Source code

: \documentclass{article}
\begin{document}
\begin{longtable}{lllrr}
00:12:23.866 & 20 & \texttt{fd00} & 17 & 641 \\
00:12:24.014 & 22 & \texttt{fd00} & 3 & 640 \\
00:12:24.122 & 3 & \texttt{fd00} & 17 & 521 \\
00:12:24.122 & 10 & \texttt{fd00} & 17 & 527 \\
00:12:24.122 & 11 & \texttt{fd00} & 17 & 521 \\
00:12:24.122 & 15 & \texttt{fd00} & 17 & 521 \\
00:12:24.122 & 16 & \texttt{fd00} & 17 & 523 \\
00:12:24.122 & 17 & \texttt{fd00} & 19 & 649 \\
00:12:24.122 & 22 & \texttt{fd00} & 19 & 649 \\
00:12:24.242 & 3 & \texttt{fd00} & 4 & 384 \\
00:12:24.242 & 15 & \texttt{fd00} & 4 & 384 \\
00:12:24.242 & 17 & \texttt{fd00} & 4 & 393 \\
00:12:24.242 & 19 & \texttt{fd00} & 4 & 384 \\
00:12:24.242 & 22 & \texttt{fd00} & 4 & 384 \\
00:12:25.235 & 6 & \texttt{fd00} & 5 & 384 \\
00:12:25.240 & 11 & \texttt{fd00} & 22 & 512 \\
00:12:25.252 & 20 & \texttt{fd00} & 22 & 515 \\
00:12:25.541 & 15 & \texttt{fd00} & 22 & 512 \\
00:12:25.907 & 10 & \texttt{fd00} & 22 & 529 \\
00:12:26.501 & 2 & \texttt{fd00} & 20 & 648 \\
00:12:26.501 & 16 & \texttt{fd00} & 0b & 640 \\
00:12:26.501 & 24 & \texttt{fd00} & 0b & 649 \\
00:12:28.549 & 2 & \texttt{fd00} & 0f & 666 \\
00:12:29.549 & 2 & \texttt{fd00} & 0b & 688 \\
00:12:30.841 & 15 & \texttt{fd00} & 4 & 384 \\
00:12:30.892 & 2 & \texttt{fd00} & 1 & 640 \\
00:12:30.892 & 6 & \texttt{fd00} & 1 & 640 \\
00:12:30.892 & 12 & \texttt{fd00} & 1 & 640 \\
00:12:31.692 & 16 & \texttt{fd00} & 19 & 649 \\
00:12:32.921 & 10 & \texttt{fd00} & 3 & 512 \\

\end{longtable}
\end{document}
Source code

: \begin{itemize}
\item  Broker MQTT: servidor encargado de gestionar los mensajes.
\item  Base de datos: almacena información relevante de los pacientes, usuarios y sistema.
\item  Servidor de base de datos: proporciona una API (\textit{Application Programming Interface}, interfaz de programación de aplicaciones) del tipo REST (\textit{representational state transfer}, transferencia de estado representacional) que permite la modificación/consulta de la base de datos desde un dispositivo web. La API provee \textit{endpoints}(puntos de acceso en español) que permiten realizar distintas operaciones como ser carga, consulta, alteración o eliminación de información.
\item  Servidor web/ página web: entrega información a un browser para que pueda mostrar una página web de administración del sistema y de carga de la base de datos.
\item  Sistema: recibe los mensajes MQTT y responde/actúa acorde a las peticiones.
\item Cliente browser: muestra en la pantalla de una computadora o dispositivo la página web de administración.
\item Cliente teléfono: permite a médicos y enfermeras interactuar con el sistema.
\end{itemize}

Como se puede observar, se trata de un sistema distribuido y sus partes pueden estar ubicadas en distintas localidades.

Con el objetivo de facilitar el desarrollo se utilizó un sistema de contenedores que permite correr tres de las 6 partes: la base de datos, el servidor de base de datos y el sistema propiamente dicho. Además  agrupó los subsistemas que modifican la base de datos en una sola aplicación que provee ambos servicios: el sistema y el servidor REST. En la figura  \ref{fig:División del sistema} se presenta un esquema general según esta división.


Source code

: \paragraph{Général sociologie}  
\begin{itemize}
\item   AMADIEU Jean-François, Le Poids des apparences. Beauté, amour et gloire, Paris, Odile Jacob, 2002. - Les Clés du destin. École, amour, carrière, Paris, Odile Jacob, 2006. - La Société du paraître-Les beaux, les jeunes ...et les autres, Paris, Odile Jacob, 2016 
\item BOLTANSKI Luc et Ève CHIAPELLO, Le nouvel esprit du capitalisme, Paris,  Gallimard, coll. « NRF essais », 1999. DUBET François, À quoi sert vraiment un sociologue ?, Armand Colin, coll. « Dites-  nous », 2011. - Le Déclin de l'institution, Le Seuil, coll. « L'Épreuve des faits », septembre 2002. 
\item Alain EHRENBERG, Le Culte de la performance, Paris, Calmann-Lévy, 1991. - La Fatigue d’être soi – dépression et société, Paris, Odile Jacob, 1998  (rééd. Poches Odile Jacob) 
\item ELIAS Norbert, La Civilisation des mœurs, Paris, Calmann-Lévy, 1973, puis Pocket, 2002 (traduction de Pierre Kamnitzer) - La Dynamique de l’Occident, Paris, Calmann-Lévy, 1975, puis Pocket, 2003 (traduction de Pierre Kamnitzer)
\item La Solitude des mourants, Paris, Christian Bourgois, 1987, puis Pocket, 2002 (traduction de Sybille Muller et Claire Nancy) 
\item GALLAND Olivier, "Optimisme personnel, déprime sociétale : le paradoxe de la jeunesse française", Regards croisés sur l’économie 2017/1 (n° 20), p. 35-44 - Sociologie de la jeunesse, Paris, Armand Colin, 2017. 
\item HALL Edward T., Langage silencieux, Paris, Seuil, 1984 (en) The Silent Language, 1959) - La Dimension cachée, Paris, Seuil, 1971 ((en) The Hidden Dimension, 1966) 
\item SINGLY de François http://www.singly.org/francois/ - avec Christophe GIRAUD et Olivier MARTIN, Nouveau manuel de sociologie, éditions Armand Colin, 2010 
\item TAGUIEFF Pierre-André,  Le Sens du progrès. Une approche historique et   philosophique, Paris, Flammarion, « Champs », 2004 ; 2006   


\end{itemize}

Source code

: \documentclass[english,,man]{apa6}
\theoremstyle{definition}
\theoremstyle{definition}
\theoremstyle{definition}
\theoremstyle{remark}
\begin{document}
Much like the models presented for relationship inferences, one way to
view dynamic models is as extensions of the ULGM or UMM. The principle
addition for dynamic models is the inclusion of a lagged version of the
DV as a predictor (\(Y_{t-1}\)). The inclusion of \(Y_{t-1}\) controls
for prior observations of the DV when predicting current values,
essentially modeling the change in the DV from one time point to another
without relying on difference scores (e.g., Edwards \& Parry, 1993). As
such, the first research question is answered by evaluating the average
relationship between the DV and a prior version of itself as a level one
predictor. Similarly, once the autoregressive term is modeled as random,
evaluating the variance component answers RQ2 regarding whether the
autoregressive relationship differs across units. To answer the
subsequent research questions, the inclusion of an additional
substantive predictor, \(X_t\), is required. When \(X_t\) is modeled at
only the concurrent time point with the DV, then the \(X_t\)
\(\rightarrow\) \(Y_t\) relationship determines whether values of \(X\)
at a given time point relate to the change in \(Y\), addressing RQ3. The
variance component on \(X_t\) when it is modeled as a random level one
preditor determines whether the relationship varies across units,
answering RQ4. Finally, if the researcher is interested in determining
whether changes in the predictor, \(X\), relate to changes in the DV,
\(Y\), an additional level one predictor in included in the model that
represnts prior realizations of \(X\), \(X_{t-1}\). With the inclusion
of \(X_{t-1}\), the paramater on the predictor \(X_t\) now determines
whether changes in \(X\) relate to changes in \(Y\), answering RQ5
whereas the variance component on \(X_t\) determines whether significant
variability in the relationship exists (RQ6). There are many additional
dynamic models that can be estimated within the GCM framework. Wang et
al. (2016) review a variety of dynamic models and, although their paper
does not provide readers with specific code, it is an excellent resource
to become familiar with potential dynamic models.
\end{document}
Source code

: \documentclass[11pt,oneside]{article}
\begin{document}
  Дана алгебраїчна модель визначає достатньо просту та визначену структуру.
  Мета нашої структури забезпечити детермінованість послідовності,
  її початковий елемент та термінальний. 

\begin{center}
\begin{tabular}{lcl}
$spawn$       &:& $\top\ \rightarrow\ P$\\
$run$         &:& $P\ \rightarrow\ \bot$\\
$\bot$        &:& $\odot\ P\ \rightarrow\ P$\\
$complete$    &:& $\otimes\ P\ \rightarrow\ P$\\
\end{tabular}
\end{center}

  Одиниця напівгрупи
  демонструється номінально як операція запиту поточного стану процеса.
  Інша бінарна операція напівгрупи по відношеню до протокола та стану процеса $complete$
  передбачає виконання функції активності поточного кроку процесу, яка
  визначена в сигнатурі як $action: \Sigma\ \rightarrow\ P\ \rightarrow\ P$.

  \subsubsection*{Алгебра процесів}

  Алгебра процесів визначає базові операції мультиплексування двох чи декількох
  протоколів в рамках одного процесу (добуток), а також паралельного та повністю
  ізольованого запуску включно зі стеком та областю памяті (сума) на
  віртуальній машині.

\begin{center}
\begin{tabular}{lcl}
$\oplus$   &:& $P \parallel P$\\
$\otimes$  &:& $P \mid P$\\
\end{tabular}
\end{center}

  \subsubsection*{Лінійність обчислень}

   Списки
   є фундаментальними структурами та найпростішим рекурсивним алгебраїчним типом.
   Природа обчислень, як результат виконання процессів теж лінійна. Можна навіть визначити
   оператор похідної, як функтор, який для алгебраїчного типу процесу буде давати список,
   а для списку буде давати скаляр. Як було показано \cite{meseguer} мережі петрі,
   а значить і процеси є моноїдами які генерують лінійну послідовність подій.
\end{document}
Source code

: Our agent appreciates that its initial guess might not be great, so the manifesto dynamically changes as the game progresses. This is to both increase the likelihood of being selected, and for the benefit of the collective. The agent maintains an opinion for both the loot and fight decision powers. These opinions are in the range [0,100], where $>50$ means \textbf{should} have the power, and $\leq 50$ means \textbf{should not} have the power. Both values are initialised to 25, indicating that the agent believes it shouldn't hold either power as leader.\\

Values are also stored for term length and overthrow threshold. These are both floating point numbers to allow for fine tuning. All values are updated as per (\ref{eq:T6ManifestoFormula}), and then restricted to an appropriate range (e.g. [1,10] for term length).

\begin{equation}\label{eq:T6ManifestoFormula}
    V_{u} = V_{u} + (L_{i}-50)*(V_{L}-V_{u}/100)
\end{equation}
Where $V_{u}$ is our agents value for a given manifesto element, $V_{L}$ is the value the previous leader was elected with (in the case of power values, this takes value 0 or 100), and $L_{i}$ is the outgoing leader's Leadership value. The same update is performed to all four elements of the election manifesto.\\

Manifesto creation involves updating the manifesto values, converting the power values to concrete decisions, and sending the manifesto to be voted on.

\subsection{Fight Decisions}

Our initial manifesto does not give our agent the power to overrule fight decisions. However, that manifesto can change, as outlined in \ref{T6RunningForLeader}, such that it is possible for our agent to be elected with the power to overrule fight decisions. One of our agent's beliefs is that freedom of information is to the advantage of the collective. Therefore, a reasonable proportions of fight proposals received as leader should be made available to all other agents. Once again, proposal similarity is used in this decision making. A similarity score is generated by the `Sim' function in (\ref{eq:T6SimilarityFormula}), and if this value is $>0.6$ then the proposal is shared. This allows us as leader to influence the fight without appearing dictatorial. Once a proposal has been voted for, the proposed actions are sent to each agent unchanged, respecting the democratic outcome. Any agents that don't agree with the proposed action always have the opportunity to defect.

> [Task requirements]:
Your answer should be the lines above from the one containing "Odile Jacob, 2016" through the one containing "Poches Odile Jacob)", copied exactly and with both ends kept.

> [Task answer]:
\item   AMADIEU Jean-François, Le Poids des apparences. Beauté, amour et gloire, Paris, Odile Jacob, 2002. - Les Clés du destin. École, amour, carrière, Paris, Odile Jacob, 2006. - La Société du paraître-Les beaux, les jeunes ...et les autres, Paris, Odile Jacob, 2016 
\item BOLTANSKI Luc et Ève CHIAPELLO, Le nouvel esprit du capitalisme, Paris,  Gallimard, coll. « NRF essais », 1999. DUBET François, À quoi sert vraiment un sociologue ?, Armand Colin, coll. « Dites-  nous », 2011. - Le Déclin de l'institution, Le Seuil, coll. « L'Épreuve des faits », septembre 2002. 
\item Alain EHRENBERG, Le Culte de la performance, Paris, Calmann-Lévy, 1991. - La Fatigue d’être soi – dépression et société, Paris, Odile Jacob, 1998  (rééd. Poches Odile Jacob) 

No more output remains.